Por fim, Vinicius de Figueiredo recorda as consequências dessas mutações bem em seus principais receptores, os filósofos alemães dos séculos XVIII e XIX.  O tema da igualdade radical será elevado às últimas consequências por Kant e Fichte, ao passo que o tema da teleologia das paixões políticas encontrará seus partidários em Hegel e Marx. Para nós, hoje, é quase impossível pensar uma teleologia da história sem abordar conceitos como consciência e luta de classe, é quase inverossímil conceber uma teoria moral que não passe pela autonomia da vontade e pelo imperativo categórico. É como se o percurso proposto requeresse que nós atravessemos as perturbações revolucionárias de Paris, alcancemos as calmarias de Königsberg, só para que víssemos nascer em Trier uma nova tendência revolucionária, uma nova mutação dos conceitos que se desenha a partir daquela.

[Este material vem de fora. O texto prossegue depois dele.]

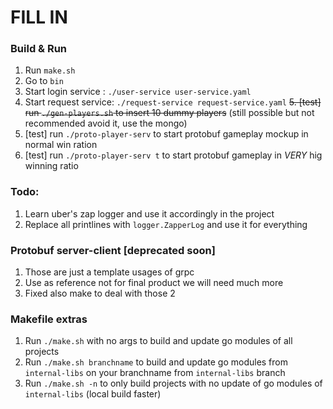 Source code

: # FILL IN 

### Build & Run
1. Run `make.sh`
2. Go to `bin`
3. Start login service : `./user-service user-service.yaml`
4. Start request service: `./request-service request-service.yaml`
~~5. [test] run `./gen-players.sh` to insert 10 dummy players~~ (still possible but not recommended avoid it, use the mongo)
6. [test] run `./proto-player-serv` to start protobuf gameplay mockup in normal win ration
7. [test] run `./proto-player-serv t` to start protobuf gameplay in *VERY* hig winning ratio


### Todo:
1. Learn uber's zap logger and use it accordingly in the project
2. Replace all printlines with `logger.ZapperLog` and use it for everything


### Protobuf server-client [deprecated soon]
1. Those are just a template usages of grpc
2. Use as reference not for final product we will need much more
3. Fixed also make to deal with those 2

### Makefile extras
1. Run `./make.sh` with no args to build and update go modules of all projects
2. Run `./make.sh branchname` to build and update go modules from `internal-libs` on your branchname from `internal-libs` branch
3. Run `./make.sh -n` to only build projects with no update of go modules of `internal-libs` (local build faster)
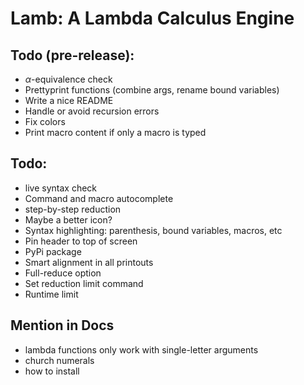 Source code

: # Lamb: A Lambda Calculus Engine


## Todo (pre-release):
 - $\alpha$-equivalence check
 - Prettyprint functions (combine args, rename bound variables)
 - Write a nice README
 - Handle or avoid recursion errors
 - Fix colors
 - Print macro content if only a macro is typed

## Todo:
 - live syntax check
 - Command and macro autocomplete
 - step-by-step reduction
 - Maybe a better icon?
 - Syntax highlighting: parenthesis, bound variables, macros, etc
 - Pin header to top of screen
 - PyPi package
 - Smart alignment in all printouts
 - Full-reduce option
 - Set reduction limit command
 - Runtime limit

## Mention in Docs
 - lambda functions only work with single-letter arguments
 - church numerals
 - how to install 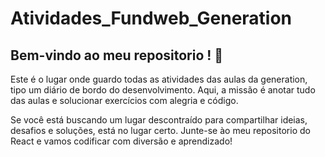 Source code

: # Atividades_Fundweb_Generation

<h2>Bem-vindo ao meu repositorio ! 🚀 </h2>
<p>
Este é o lugar onde guardo todas as atividades das aulas da generation,
tipo um diário de bordo do desenvolvimento. Aqui, a missão é anotar tudo das aulas e solucionar exercícios com alegria e código.
</p>
<p>
Se você está buscando um lugar descontraído para compartilhar ideias, 
desafios e soluções, está no lugar certo.
Junte-se ào meu repositorio do React e vamos codificar com diversão e aprendizado!
</p>
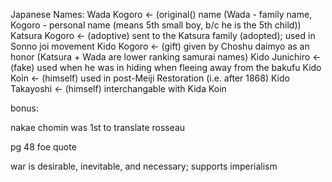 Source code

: Japanese Names:
Wada Kogoro <- (original() name (Wada - family name, Kogoro - personal name (means 5th small boy, b/c
he is the 5th child))
Katsura Kogoro <- (adoptive) sent to the Katsura family (adopted); used in Sonno joi movement
Kido Kogoro <- (gift) given by Choshu daimyo as an honor (Katsura + Wada are lower ranking samurai names)
Kido Junichiro <- (fake) used when he was in hiding when fleeing away from the bakufu
Kido Koin <- (himself) used in post-Meiji Restoration (i.e. after 1868)
Kido Takayoshi <- (himself) interchangable with Kida Koin

bonus:

nakae chomin was 1st to translate rosseau

pg 48 foe quote

war is desirable, inevitable, and necessary; supports imperialism
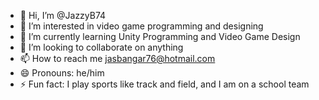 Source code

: - 👋 Hi, I’m @JazzyB74
- 👀 I’m interested in video game programming and designing
- 🌱 I’m currently learning Unity Programming and Video Game Design
- 💞️ I’m looking to collaborate on anything
- 📫 How to reach me jasbangar76@hotmail.com
- 😄 Pronouns: he/him
- ⚡ Fun fact: I play sports like track and field, and I am on a school team

<!---
JazzyB74/JazzyB74 is a ✨ special ✨ repository because its `README.md` (this file) appears on your GitHub profile.
You can click the Preview link to take a look at your changes.
--->
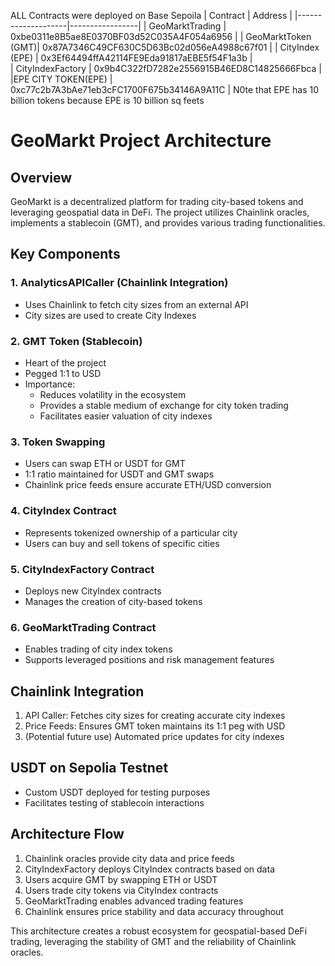 
ALL Contracts were deployed on Base Sepoila
| Contract           | Address         |
|--------------------|-----------------|
| GeoMarktTrading    | 0xbe0311e8B5ae8E0370BF03d52C035A4F054a6956 |
| GeoMarktToken (GMT)| 0x87A7346C49CF630C5D63Bc02d056eA4988c67f01 |
| CityIndex (EPE)    | 0x3Ef64494ffA42114FE9Eda91817aEBE5f54F1a3b |                          
| CityIndexFactory   | 0x9b4C322fD7282e2556915B46ED8C14825666Fbca |
|EPE CITY TOKEN(EPE) | 0xc77c2b7A3bAe71eb3cFC1700F675b34146A9A11C |                         N0te that EPE has 10 billion tokens because EPE is 10 billion  sq feets


# GeoMarkt Project Architecture

## Overview
GeoMarkt is a decentralized platform for trading city-based tokens and leveraging geospatial data in DeFi. The project utilizes Chainlink oracles, implements a stablecoin (GMT), and provides various trading functionalities.

## Key Components

### 1. AnalyticsAPICaller (Chainlink Integration)
- Uses Chainlink to fetch city sizes from an external API
- City sizes are used to create City Indexes

### 2. GMT Token (Stablecoin)
- Heart of the project
- Pegged 1:1 to USD
- Importance:
  - Reduces volatility in the ecosystem
  - Provides a stable medium of exchange for city token trading
  - Facilitates easier valuation of city indexes

### 3. Token Swapping
- Users can swap ETH or USDT for GMT
- 1:1 ratio maintained for USDT and GMT swaps
- Chainlink price feeds ensure accurate ETH/USD conversion

### 4. CityIndex Contract
- Represents tokenized ownership of a particular city
- Users can buy and sell tokens of specific cities

### 5. CityIndexFactory Contract
- Deploys new CityIndex contracts
- Manages the creation of city-based tokens

### 6. GeoMarktTrading Contract
- Enables trading of city index tokens
- Supports leveraged positions and risk management features

## Chainlink Integration
1. API Caller: Fetches city sizes for creating accurate city indexes
2. Price Feeds: Ensures GMT token maintains its 1:1 peg with USD
3. (Potential future use) Automated price updates for city indexes

## USDT on Sepolia Testnet
- Custom USDT deployed for testing purposes
- Facilitates testing of stablecoin interactions

## Architecture Flow
1. Chainlink oracles provide city data and price feeds
2. CityIndexFactory deploys CityIndex contracts based on data
3. Users acquire GMT by swapping ETH or USDT
4. Users trade city tokens via CityIndex contracts
5. GeoMarktTrading enables advanced trading features
6. Chainlink ensures price stability and data accuracy throughout

This architecture creates a robust ecosystem for geospatial-based DeFi trading, leveraging the stability of GMT and the reliability of Chainlink oracles. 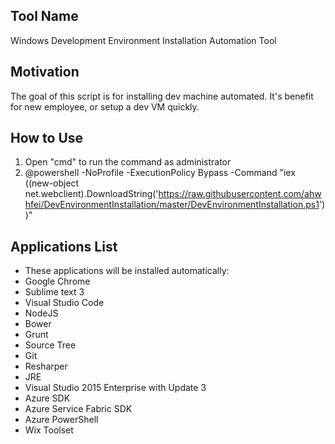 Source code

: ## Tool Name
Windows Development Environment Installation Automation Tool
## Motivation
The goal of this script is for installing dev machine automated. It's benefit for new employee, or setup a dev VM quickly.
## How to Use
1. Open "cmd" to run the command as administrator
2. @powershell -NoProfile -ExecutionPolicy Bypass -Command "iex ((new-object net.webclient).DownloadString('https://raw.githubusercontent.com/ahwhfei/DevEnvironmentInstallation/master/DevEnvironmentInstallation.ps1'))"
## Applications List
* These applications will be installed automatically:
* Google Chrome
* Sublime text 3
* Visual Studio Code
* NodeJS
* Bower
* Grunt
* Source Tree
* Git
* Resharper
* JRE
* Visual Studio 2015 Enterprise with Update 3
* Azure SDK
* Azure Service Fabric SDK
* Azure PowerShell
* Wix Toolset
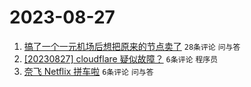 # 2023-08-27

1. [搞了一个一元机场后想把原来的节点卖了](https://www.v2ex.com/t/968583) `28条评论` `问与答`
1. [[20230827] cloudflare 疑似故障？](https://www.v2ex.com/t/968590) `6条评论` `程序员`
1. [奈飞 Netflix 拼车啦](https://www.v2ex.com/t/968588) `6条评论` `问与答`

Essa genealogia filosófica não depende do tema de estudo; sob a forma de uma investigação localizada, Vinicius de Figueiredo exercita um modo de atividade filosófica própria, que pode ser aplicado a diversas formas de mutação semântica. Da sua aplicação, surgem diversos conceitos como a antinomia da consciência trágica, a crítica da consciência trágica, a antinomia do indivíduo moral moderno e a teleologia das paixões políticas; o que demonstra a riqueza desse modelo de investigação. Em tempos de análises argumentativas enfadonhas e interpretações ensaísticas desvairadas, o autor demonstra que é possível conciliar a liberdade do ensaio e o rigor da análise, oferecendo-nos um estudo impressionante, que justifica, em suma, nossa paixão pela igualdade, atualmente tão maltratada. Resta saber, afinal de contas, como é possível superar a antinomia do indivíduo moral moderno sem que percamos, com isso, as condições para o efetivo exercício da liberdade.